Dramatyczne chwile rozegrały się podczas rutynowej kontroli ruchu drogowego. Funkcjonariusze pilnowali porządku na trasie, która – jak zwykle po weekendzie – była wyjątkowo zatłoczona. W pewnym momencie do patrolu podjechał samochód osobowy, którego kierująca, wyraźnie zdenerwowana, błagalnym głosem wyjaśniła, że jej siostra jest w trakcie porodu i pilnie musi dostać się do szpitala w Suchej Beskidzkiej.
– Nie chcę łamać przepisów, ale moja siostra rodzi! – krzyczała kobieta za kierownicą Audi, nie kryjąc emocji.
Policjanci natychmiast ocenili sytuację i bez chwili wahania podjęli decyzję. Włączyli sygnały świetlne i dźwiękowe, przejęli prowadzenie kolumny i zaczęli torować drogę przez zatłoczone ulice. Korek, który dla innych kierowców oznaczał długie minuty frustracji, dla rodzącej kobiety mógł być zagrożeniem życia. Dzięki zdecydowanej reakcji mundurowych kolumna błyskawicznie przemieszczała się przez zakorkowaną trasę.
Kilka minut później samochód z ciężarną dotarł pod szpital w Suchej Beskidzkiej, gdzie kobieta natychmiast trafiła pod opiekę lekarzy.
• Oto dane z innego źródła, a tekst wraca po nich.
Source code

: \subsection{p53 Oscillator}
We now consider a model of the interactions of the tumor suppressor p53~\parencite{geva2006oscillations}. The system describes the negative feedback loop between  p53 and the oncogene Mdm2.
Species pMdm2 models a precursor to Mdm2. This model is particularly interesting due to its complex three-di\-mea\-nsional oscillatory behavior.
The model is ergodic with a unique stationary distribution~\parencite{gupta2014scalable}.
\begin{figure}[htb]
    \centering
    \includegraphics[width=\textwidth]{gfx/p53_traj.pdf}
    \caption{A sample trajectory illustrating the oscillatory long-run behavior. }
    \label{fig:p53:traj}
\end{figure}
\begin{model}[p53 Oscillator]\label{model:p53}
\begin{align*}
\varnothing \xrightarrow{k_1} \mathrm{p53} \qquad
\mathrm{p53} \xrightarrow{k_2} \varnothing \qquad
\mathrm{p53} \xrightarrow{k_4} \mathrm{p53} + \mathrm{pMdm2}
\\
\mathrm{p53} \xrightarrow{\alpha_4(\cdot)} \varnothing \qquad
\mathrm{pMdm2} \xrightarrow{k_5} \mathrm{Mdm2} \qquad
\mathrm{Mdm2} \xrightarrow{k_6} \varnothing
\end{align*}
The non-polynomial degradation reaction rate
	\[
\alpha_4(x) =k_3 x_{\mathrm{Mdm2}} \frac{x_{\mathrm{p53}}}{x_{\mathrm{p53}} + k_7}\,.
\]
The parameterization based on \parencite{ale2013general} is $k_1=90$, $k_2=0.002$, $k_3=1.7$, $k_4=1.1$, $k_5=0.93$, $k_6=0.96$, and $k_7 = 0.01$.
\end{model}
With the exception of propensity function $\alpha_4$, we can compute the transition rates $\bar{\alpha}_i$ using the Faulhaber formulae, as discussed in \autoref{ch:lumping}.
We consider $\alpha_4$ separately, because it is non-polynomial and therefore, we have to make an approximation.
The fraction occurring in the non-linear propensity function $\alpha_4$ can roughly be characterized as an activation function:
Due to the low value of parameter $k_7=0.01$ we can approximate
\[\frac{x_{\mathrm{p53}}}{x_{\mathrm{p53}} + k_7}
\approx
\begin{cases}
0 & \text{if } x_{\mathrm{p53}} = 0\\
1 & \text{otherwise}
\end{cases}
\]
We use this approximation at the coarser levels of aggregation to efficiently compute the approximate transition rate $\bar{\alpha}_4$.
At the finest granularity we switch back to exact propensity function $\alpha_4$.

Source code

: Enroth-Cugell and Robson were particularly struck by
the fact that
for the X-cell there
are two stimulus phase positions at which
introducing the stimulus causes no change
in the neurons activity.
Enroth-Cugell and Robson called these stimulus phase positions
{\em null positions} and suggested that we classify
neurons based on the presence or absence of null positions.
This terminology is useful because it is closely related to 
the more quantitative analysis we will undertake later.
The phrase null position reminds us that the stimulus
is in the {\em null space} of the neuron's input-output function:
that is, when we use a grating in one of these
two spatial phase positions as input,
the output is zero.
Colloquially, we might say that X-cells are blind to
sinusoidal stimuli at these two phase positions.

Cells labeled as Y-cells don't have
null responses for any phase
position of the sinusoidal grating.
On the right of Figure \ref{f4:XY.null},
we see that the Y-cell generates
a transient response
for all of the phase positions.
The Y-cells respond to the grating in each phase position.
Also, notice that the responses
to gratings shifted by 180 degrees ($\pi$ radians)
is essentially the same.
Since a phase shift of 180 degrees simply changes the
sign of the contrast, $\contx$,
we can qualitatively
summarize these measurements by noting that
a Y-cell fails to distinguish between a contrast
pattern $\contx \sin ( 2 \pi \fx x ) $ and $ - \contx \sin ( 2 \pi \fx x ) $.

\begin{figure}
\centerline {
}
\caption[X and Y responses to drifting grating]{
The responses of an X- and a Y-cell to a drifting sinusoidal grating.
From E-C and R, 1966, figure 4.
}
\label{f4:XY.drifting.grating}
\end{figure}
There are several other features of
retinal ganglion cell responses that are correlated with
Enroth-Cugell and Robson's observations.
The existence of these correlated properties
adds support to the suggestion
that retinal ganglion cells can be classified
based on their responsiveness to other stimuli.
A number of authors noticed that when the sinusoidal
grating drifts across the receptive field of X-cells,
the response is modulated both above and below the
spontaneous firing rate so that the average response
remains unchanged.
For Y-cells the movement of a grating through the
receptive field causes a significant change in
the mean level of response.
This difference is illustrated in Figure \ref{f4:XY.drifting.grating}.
Niedługo potem na świat przyszło zdrowe dziecko.
– To była sytuacja, w której liczyła się każda sekunda – podkreślają policjanci. – Cieszymy się, że mogliśmy pomóc.
Wdzięczności nie kryła także siostra rodzącej, która z drżeniem w głosie dziękowała funkcjonariuszom za ich profesjonalizm i błyskawiczną decyzję.
– Bez nich nie wiem, czy zdążylibyśmy na czas – mówiła wzruszona.
Dzięki szybkiej i sprawnej akcji wszystko skończyło się szczęśliwie, a policjanci, którzy tego dnia pełnili służbę na drodze, na długo zapamiętają tę nietypową interwencję. Nowo narodzone dziecko to dla nich najlepsza nagroda za poświęcenie i czujność.